Otobüse bindiniz şoför size, “-arkadaşlar arabanın freni yok, ama kaza yapmadan hedefimize varacağız, rahat olun dese, aradan bazıları, “hedefe varmak için zaten frene gerek yok!” demesini beklemek ne kadar saçma/akıl dışı bir şey ise, bir sistem açısından denetimin gerekliğini tartışmak o derece saçma bir şeydir. Ama her ne hikmetse bizler bu işi, özelliklede eğitim sistemi için tartışır hale geldik. Yani, insanın bir şey diyebilmesi için makul, mantıklı, dişe dokunur şeyleri görmesi gerekir. Bunları göremiyorsa, aslında söylenecek söz kalmamıştır. Yine de tekil olarak sayın bakanımıza duyulan güven dahilinde daha önce söz konusu ettiğimiz tespitleri yenilemekte fayda vardır. Lakin koskoca bir eğitim sisteminin doğru bir eksene ulaşabilmesi için “Tek Ziya Hoca yetmez”

       Bilindiği üzere son on yılda eğitim sisteminde reform niteliğinde birçok değişim yapılmaya çalışıldı, her bakan değişiminde yapılış gerekçesi pekte anlaşılamayan uygulamalar gündeme geldi ve her süreçte yapılanların sistemi daha bir çıkmaza sürüklediği yetkin kişilerce ifade edildi. Bu değişimlerden yapısal anlamda en müşahhası “Eğitimde Teftiş/Maarif Müfettişi” meselesi….Ve bu mesele çözülmeden diğer problemlerin çözüleceğini beklemek, ne yazık ki ülke eğitimi için yeni çıkmazlara kapı aralar. Domino etkisi metaforunu düşünmek gerek.

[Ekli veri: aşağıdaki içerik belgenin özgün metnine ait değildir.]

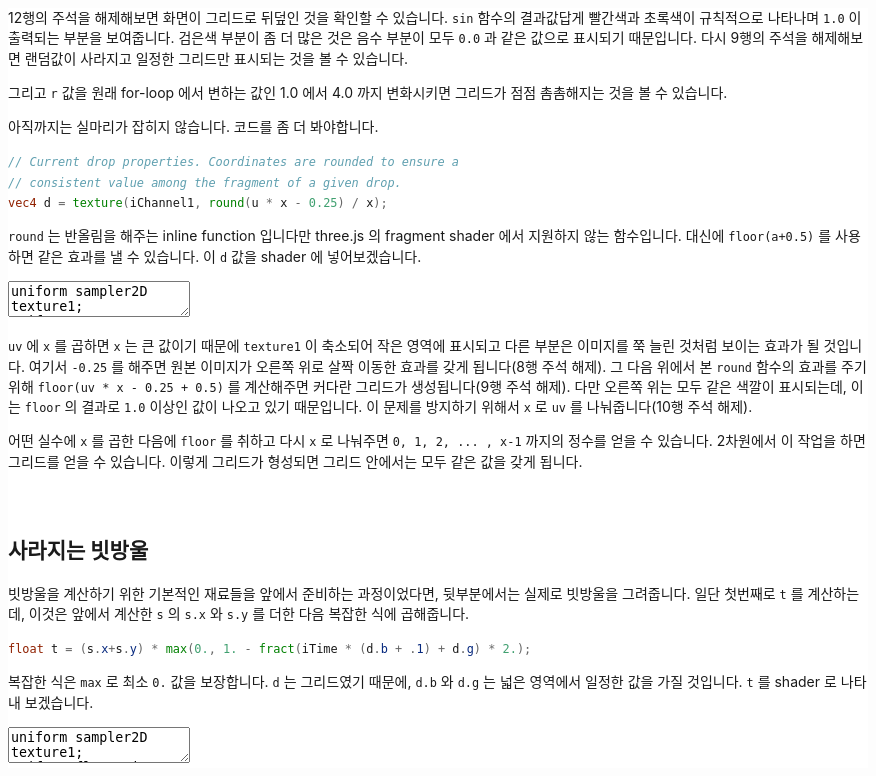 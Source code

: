 12행의 주석을 해제해보면 화면이 그리드로 뒤덮인 것을 확인할 수 있습니다. `sin` 함수의 결과값답게 빨간색과 초록색이 규칙적으로 나타나며 `1.0` 이 출력되는 부분을 보여줍니다. 검은색 부분이 좀 더 많은 것은 음수 부분이 모두 `0.0` 과 같은 값으로 표시되기 때문입니다. 다시 9행의 주석을 해제해보면 랜덤값이 사라지고 일정한 그리드만 표시되는 것을 볼 수 있습니다.

그리고 `r` 값을 원래 for-loop 에서 변하는 값인 1.0 에서 4.0 까지 변화시키면 그리드가 점점 촘촘해지는 것을 볼 수 있습니다.

아직까지는 실마리가 잡히지 않습니다. 코드를 좀 더 봐야합니다.

```glsl
// Current drop properties. Coordinates are rounded to ensure a
// consistent value among the fragment of a given drop.
vec4 d = texture(iChannel1, round(u * x - 0.25) / x);
```

`round` 는 반올림을 해주는 inline function 입니다만 three.js 의 fragment shader 에서 지원하지 않는 함수입니다. 대신에 `floor(a+0.5)` 를 사용하면 같은 효과를 낼 수 있습니다. 이 `d` 값을 shader 에 넣어보겠습니다.

<div>
<textarea class='codeeditor fragment texture' data-texture1='../images/shadertoy_noise_rgba.png'>
uniform sampler2D texture1;
uniform vec2 resolution;
void main() {
    vec2 uv = gl_FragCoord.xy / resolution.xy;
    float r = 1.;
    vec2 x = resolution.xy * r * .015;
    vec4 d = texture2D(texture1, uv * x);
    //d = texture2D(texture1, uv * x - 0.25);
    //d = texture2D(texture1, floor(uv * x - 0.25 + 0.5));
    //d = texture2D(texture1, floor(uv * x - 0.25 + 0.5) / x);
    gl_FragColor = d;
}
</textarea>
</div>

`uv` 에 `x` 를 곱하면 `x` 는 큰 값이기 때문에 `texture1` 이 축소되어 작은 영역에 표시되고 다른 부분은 이미지를 쭉 늘린 것처럼 보이는 효과가 될 것입니다. 여기서 `-0.25` 를 해주면 원본 이미지가 오른쪽 위로 살짝 이동한 효과를 갖게 됩니다(8행 주석 해제). 그 다음 위에서 본 `round` 함수의 효과를 주기 위해 `floor(uv * x - 0.25 + 0.5)` 를 계산해주면 커다란 그리드가 생성됩니다(9행 주석 해제). 다만 오른쪽 위는 모두 같은 색깔이 표시되는데, 이는 `floor` 의 결과로 `1.0` 이상인 값이 나오고 있기 때문입니다. 이 문제를 방지하기 위해서 `x` 로 `uv` 를 나눠줍니다(10행 주석 해제).

어떤 실수에 `x` 를 곱한 다음에 `floor` 를 취하고 다시 `x` 로 나눠주면 `0, 1, 2, ... , x-1` 까지의 정수를 얻을 수 있습니다. 2차원에서 이 작업을 하면 그리드를 얻을 수 있습니다. 이렇게 그리드가 형성되면 그리드 안에서는 모두 같은 값을 갖게 됩니다.


&nbsp;
## 사라지는 빗방울

빗방울을 계산하기 위한 기본적인 재료들을 앞에서 준비하는 과정이었다면, 뒷부분에서는 실제로 빗방울을 그려줍니다. 일단 첫번째로 `t` 를 계산하는데, 이것은 앞에서 계산한 `s` 의 `s.x` 와 `s.y` 를 더한 다음 복잡한 식에 곱해줍니다.

```glsl
float t = (s.x+s.y) * max(0., 1. - fract(iTime * (d.b + .1) + d.g) * 2.);
```

복잡한 식은 `max` 로 최소 `0.` 값을 보장합니다. `d` 는 그리드였기 때문에, `d.b` 와 `d.g` 는 넓은 영역에서 일정한 값을 가질 것입니다. `t` 를 shader 로 나타내 보겠습니다.

<div>
<textarea class='codeeditor fragment texture' data-texture1='../images/shadertoy_noise_rgba.png'>
uniform sampler2D texture1;
uniform float time;
uniform vec2 resolution;
void main() {
    vec2 uv = gl_FragCoord.xy / resolution.xy;
    vec2 n = texture2D(texture1, uv * .1).rg;
    float r = 1.;
    vec2 x = resolution.xy * r * .015;
    vec2 p = 6.28 * uv * x + (n - .5) * 2.;
    //p = 6.28 * uv * x;
    vec2 s = sin(p);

       Eğitim sisteminin ayırt edici özelliği informal yapılar olmasıdır.  İnformal yapıların yönetimi daha bir profesyonellik gerektirir. Yani, insanı ve insan ilişkilerini çok iyi bilip, anlayıp ona göre yönetebilmek gerekir. Nitelikli bir eğitim ortamının ön koşulu,  tüm çalışanların birbirine güvenmesi, saygı duyması ve iş birliği içinde çalışmasıdır. Yapı içerisinde adil bir çalışma ortamının olduğu inancı hâkim olmalıdır. Temel kavramlar üzerinde bir şaibe/tartışma oluştu ise, doğal olarak çalışma barışı bozulacaktır. Çalışma barışının bozulduğu hiçbir sistem amacına ulaşamaz. Özellikle eğitim sistemi….Meseleye, teftiş/denetim yapısı noktasında bakarsak; mevcut denetim sisteminin yapısal sorunları devam etmektedir. Nasıl bir denetim usulü/modelinin benimsenmesi meselesi işin özünü oluşturması gerekirken, görev tanımı, rol ve hiyerarşik yapıyla alakalı değişiklikler daha çok gündeme gelmektedir. Ancak, örgütlenmeye dair yapılan değişiklikle bir mağduriyeti ya da hukuksal problemleri gündeme getiriyor ise, denetim modelini konuşmak pekte sahici olamamaktadır. Zira, çalışma barışını bozan her müdahale sisteme olan güveni sarsacaktır. Bu eğitim adına fayda değil, sıkıntı üreten bir durumdur.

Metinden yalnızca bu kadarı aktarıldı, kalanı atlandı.